Copy out all lines of the listing below that hold "opens".

> **Source data**
┄┄┄┄┄┄┄┄┄┄┄┄┄┄┄┄┄┄┄┄
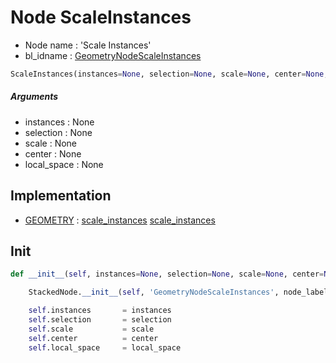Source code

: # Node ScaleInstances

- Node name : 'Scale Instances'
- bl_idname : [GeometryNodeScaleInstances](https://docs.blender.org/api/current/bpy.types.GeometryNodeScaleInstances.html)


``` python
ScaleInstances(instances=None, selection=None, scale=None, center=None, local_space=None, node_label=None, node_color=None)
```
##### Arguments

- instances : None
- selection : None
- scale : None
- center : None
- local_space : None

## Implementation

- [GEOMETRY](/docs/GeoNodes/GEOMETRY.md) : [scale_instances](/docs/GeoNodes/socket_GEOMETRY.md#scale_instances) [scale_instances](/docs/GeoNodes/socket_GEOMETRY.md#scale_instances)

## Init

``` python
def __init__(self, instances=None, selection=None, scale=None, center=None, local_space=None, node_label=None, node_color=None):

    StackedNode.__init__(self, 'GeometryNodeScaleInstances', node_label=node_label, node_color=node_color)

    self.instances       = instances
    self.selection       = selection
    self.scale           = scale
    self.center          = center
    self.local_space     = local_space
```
┄┄┄┄┄┄┄┄┄┄┄┄┄┄┄┄┄┄┄┄
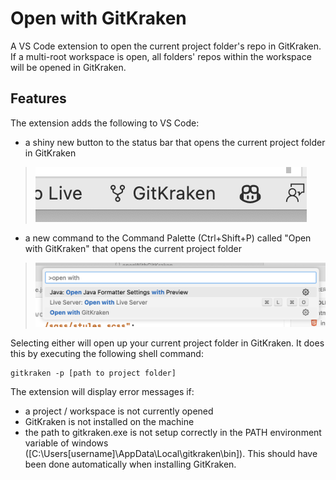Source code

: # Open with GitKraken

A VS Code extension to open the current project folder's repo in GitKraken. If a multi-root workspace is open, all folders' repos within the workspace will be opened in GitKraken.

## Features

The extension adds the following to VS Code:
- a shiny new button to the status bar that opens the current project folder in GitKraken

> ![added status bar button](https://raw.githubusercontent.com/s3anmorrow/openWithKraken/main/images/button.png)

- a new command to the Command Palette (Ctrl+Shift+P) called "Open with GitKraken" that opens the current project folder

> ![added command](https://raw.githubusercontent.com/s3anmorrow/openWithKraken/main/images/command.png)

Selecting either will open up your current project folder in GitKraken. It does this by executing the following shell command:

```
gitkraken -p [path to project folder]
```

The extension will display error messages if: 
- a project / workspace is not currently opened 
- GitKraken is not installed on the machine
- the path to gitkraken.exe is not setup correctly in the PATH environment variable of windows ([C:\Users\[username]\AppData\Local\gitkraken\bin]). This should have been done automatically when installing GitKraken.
┄┄┄┄┄┄┄┄┄┄┄┄┄┄┄┄┄┄┄┄
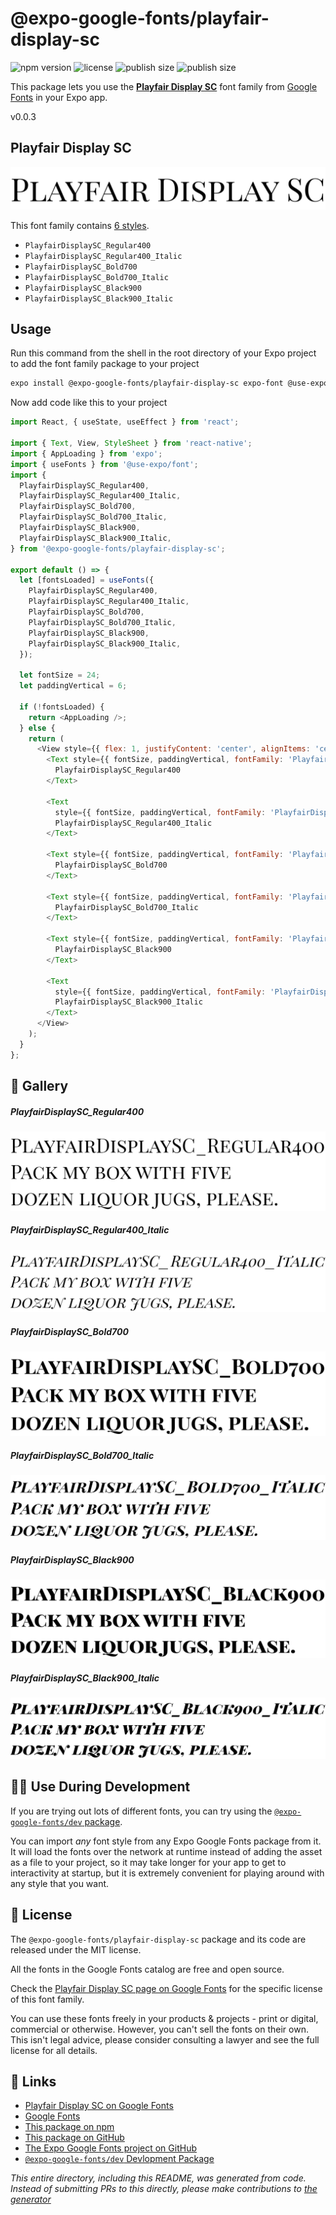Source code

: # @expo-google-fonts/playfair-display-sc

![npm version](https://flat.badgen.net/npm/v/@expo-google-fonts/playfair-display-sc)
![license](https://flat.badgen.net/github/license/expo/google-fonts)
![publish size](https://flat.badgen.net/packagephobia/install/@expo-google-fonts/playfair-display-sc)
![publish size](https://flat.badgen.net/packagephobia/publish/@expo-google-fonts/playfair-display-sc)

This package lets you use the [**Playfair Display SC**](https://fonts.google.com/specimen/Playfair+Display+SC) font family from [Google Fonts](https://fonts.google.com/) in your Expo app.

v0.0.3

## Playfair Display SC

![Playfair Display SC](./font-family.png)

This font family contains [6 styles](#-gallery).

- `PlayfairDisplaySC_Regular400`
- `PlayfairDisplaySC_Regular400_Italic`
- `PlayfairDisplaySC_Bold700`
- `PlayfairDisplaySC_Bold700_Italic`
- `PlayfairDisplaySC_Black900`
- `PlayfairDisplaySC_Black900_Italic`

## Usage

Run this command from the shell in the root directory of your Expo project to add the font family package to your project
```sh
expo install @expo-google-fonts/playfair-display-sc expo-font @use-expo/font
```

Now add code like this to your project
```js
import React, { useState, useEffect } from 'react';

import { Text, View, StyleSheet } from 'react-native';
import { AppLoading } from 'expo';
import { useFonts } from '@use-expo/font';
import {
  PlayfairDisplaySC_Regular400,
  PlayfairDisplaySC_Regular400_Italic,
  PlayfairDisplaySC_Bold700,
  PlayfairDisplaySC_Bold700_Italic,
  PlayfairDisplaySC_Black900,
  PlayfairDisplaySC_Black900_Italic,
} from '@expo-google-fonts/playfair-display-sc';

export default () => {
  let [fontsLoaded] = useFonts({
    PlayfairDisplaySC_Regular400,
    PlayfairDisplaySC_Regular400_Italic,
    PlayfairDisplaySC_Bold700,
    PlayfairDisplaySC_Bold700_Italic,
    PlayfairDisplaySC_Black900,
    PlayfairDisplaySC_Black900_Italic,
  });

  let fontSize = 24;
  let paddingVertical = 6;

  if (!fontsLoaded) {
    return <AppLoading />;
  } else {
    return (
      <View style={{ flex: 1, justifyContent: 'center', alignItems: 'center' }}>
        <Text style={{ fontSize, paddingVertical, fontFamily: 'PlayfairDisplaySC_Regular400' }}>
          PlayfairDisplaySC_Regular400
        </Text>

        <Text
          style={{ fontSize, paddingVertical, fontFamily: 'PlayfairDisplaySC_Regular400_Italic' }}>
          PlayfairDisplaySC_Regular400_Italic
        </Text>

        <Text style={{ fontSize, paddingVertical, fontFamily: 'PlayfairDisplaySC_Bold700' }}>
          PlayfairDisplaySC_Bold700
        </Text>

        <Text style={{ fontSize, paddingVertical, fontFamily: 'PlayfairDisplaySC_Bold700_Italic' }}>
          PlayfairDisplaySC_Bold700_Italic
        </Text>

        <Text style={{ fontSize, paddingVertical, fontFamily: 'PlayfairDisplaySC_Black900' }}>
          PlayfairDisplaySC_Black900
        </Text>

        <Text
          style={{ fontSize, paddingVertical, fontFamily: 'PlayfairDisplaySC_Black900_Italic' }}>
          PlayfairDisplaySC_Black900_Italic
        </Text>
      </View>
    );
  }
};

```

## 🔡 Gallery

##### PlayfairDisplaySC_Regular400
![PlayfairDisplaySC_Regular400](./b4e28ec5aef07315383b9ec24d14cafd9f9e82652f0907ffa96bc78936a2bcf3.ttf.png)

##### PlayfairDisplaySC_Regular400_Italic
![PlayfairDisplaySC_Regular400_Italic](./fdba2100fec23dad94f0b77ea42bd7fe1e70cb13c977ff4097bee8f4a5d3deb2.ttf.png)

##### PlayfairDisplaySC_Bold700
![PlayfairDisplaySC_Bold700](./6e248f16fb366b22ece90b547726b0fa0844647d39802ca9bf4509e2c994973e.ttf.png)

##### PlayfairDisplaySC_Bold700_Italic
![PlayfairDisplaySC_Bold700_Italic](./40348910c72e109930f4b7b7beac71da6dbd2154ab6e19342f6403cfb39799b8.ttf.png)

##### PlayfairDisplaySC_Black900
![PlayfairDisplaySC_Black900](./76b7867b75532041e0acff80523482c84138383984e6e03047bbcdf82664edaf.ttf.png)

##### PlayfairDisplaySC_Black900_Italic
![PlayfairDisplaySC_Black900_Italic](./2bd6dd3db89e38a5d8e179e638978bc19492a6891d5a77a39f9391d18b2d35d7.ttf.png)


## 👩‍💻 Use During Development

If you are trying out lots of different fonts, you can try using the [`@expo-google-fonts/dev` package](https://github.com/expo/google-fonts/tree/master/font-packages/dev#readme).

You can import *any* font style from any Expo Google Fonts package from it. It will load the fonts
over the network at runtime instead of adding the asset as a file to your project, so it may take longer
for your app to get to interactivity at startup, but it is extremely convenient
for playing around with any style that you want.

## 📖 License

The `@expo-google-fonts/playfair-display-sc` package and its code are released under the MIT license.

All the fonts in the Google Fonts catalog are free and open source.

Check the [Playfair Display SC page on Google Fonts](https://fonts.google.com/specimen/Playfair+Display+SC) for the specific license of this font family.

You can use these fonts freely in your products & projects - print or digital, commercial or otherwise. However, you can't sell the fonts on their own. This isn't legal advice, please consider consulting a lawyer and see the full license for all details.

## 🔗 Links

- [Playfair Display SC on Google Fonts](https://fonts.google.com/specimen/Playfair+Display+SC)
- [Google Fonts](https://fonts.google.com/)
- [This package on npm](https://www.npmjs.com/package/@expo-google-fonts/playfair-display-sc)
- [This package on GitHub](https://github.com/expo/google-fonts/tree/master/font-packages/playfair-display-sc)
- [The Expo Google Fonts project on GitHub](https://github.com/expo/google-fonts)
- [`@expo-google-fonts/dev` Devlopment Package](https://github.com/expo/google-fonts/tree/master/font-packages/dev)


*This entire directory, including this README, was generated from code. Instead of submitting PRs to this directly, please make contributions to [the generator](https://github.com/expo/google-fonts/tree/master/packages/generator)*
┄┄┄┄┄┄┄┄┄┄┄┄┄┄┄┄┄┄┄┄
> **Response**
- a shiny new button to the status bar that opens the current project folder in GitKraken
- a new command to the Command Palette (Ctrl+Shift+P) called "Open with GitKraken" that opens the current project folder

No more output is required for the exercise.